Intended audience: Data center operators, hyperscaler infrastructure teams, and energy procurement decision-makers evaluating nuclear power as a long-term baseload solution.


Executive Summary


Every conversation about nuclear power for data centers starts with the same assumption: 8–12 years to commercial operation. That assumption is correct for developers starting the licensing process today. It is not correct for all designs currently on the market. On May 29, 2025, the NRC issued Standard Design Approval for the NuScale US460 — the only SMR design in the United States to have completed NRC technical review. For a data center operator willing to engage directly as a project offtaker, the timeline math looks materially different than the industry narrative suggests. This post explains what Standard Design Approval means, why the UAMPS project collapse does not indict the technology, and what a data center operator should be asking before signing a 20-year gas contract.

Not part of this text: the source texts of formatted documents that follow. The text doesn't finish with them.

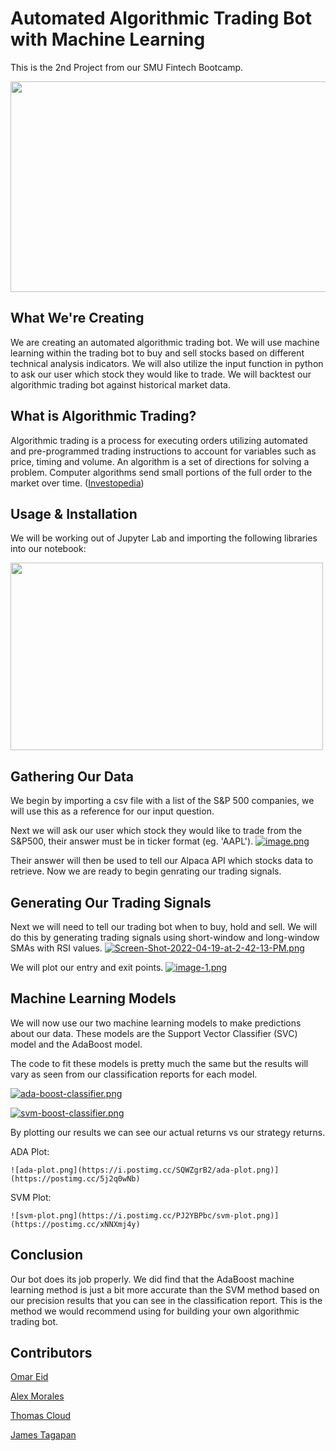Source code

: # Automated Algorithmic Trading Bot with Machine Learning

This is the 2nd Project from our SMU Fintech Bootcamp.

  <p align="center">
  <img 
    width="700"
    height="337"
    src="https://i.postimg.cc/BQHD8T2c/algorithmic-trading-bot.jpg)](https://postimg.cc/BXZtk1YX"
  >
</p>

## What We're Creating
We are creating an automated algorithmic trading bot. We will use machine learning within the trading bot to buy and sell stocks based on different technical analysis indicators. We will also utilize the input function in python to ask our user which stock they would like to trade. We will backtest our algorithmic trading bot against historical market data.

## What is Algorithmic Trading?
Algorithmic trading is a process for executing orders utilizing automated and pre-programmed trading instructions to account for variables such as price, timing and volume. An algorithm is a set of directions for solving a problem. Computer algorithms send small portions of the full order to the market over time. ([Investopedia](https://www.investopedia.com/terms/a/algorithmictrading.asp#:~:text=Algorithmic%20trading%20is%20a%20process,to%20the%20market%20over%20time.))

## Usage & Installation
We will be working out of Jupyter Lab and importing the following libraries into our notebook:

 <p align="left">
  <img 
    width="500"
    height="300"
    src="https://i.postimg.cc/7hzvWm3J/Screenshot-9.png)](https://postimg.cc/hQK3J83K"
  >

## Gathering Our Data
We begin by importing a csv file with a list of the S&P 500 companies, we will use this as a reference for our input question.

  
Next we will ask our user which stock they would like to trade from the S&P500, their answer must be in ticker format (eg. 'AAPL').
  [![image.png](https://i.postimg.cc/288LQpPs/image.png)](https://postimg.cc/QVwMDzNm) 
  

Their answer will then be used to tell our Alpaca API which stocks data to retrieve. Now we are ready to begin genrating our trading signals. 
  
## Generating Our Trading Signals
Next we will need to tell our trading bot when to buy, hold and sell. We will do this by generating trading signals using short-window and long-window SMAs with RSI values.
  [![Screen-Shot-2022-04-19-at-2-42-13-PM.png](https://i.postimg.cc/d1NPgyVm/Screen-Shot-2022-04-19-at-2-42-13-PM.png)](https://postimg.cc/G8D5y9YH)
  
We will plot our entry and exit points.
  [![image-1.png](https://i.postimg.cc/k4pzTPTT/image-1.png)](https://postimg.cc/342twV5G)
  
## Machine Learning Models
We will now use our two machine learning models to make predictions about our data. These models are the Support Vector Classifier (SVC) model and the AdaBoost model. 

The code to fit these models is pretty much the same but the results will vary as seen from our classification reports for each model. 
  
  [![ada-boost-classifier.png](https://i.postimg.cc/SKmGnFTm/ada-boost-classifier.png)](https://postimg.cc/Snt9P5bP) 
  
  [![svm-boost-classifier.png](https://i.postimg.cc/j2yXWxbd/svm-boost-classifier.png)](https://postimg.cc/N2fTSwFW)
  
By plotting our results we can see our actual returns vs our strategy returns. 
  
  ADA Plot:
  
    ![ada-plot.png](https://i.postimg.cc/SQWZgrB2/ada-plot.png)](https://postimg.cc/5j2q0wNb)
  
  SVM Plot:
  
    ![svm-plot.png](https://i.postimg.cc/PJ2YBPbc/svm-plot.png)](https://postimg.cc/xNNXmj4y)
  
## Conclusion 
Our bot does its job properly. We did find that the AdaBoost machine learning method is just a bit more accurate than the SVM method based on our precision results that you can see in the classification report. This is the method we would recommend using for building your own algorithmic trading bot. 
  

## Contributors
[Omar Eid](https://github.com/ORE93)

[Alex Morales](https://github.com/Amora987)

[Thomas Cloud](https://github.com/beowulf888)

[James Tagapan](https://github.com/trekj)
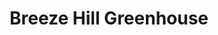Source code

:---
title: "Breeze Hill Greenhouse"
url: /traverse-city/breeze-hill-greenhouse/
shop: garden centre
---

What "8–12 Years to Operation" Actually Means — and When It Applies


At the 7x24 Exchange Spring Conference in June 2026, I had versions of the same conversation a dozen times with data center designers, constructors, and operators. Their interest in nuclear is real. Their timeline expectations needed calibrating.


The 8–12 year figure is accurate for a developer pursuing NRC licensing on a new design under 10 CFR Part 50 today. Here is what that timeline actually contains:


Pre-application engagement: Before a formal application can be filed, a developer must conduct substantive pre-application engagement — white papers, regulatory engagement plans, topical reports, pre-application meetings. This phase takes a minimum of 2–3 years for a well-prepared team. TerraPower conducted approximately 60 pre-application engagements with the NRC before filing the Natrium CPA in March 2024, per TerraPower SVP George Wilson — nearly three years after submitting its Regulatory Engagement Plan in 2021 (ADAMS ML21159A221).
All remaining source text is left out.